▶ _Problem details_: What is needed is a verbatim copy of all the records.

▶ _Record excerpts_:
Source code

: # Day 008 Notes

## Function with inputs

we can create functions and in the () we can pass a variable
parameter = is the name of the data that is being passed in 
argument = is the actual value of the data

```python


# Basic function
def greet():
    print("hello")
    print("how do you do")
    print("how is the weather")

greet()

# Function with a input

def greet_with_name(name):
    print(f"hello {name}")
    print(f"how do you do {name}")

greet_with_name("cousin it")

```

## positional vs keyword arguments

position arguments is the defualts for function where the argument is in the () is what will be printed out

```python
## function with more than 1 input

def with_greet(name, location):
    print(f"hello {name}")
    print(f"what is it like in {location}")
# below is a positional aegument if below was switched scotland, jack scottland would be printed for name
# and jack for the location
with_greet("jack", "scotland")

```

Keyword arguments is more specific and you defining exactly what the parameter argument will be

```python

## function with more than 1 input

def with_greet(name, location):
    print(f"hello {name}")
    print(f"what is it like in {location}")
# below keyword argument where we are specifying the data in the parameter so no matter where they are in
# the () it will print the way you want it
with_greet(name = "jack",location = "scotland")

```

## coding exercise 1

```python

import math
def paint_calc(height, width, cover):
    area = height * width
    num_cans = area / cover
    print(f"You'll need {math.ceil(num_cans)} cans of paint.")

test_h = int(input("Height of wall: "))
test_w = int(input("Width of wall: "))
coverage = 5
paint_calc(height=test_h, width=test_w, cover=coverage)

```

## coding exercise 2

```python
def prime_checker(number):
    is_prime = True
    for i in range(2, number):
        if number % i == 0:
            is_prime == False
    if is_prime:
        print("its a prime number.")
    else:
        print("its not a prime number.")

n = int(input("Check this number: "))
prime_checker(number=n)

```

▶ _Result_:
Source code

: # Day 008 Notes

## Function with inputs

we can create functions and in the () we can pass a variable
parameter = is the name of the data that is being passed in 
argument = is the actual value of the data

```python


# Basic function
def greet():
    print("hello")
    print("how do you do")
    print("how is the weather")

greet()

# Function with a input

def greet_with_name(name):
    print(f"hello {name}")
    print(f"how do you do {name}")

greet_with_name("cousin it")

```

## positional vs keyword arguments

position arguments is the defualts for function where the argument is in the () is what will be printed out

```python
## function with more than 1 input

def with_greet(name, location):
    print(f"hello {name}")
    print(f"what is it like in {location}")
# below is a positional aegument if below was switched scotland, jack scottland would be printed for name
# and jack for the location
with_greet("jack", "scotland")

```

Keyword arguments is more specific and you defining exactly what the parameter argument will be

```python

## function with more than 1 input

def with_greet(name, location):
    print(f"hello {name}")
    print(f"what is it like in {location}")
# below keyword argument where we are specifying the data in the parameter so no matter where they are in
# the () it will print the way you want it
with_greet(name = "jack",location = "scotland")

```

## coding exercise 1

```python

import math
def paint_calc(height, width, cover):
    area = height * width
    num_cans = area / cover
    print(f"You'll need {math.ceil(num_cans)} cans of paint.")

test_h = int(input("Height of wall: "))
test_w = int(input("Width of wall: "))
coverage = 5
paint_calc(height=test_h, width=test_w, cover=coverage)

```

## coding exercise 2

```python
def prime_checker(number):
    is_prime = True
    for i in range(2, number):
        if number % i == 0:
            is_prime == False
    if is_prime:
        print("its a prime number.")
    else:
        print("its not a prime number.")

n = int(input("Check this number: "))
prime_checker(number=n)

```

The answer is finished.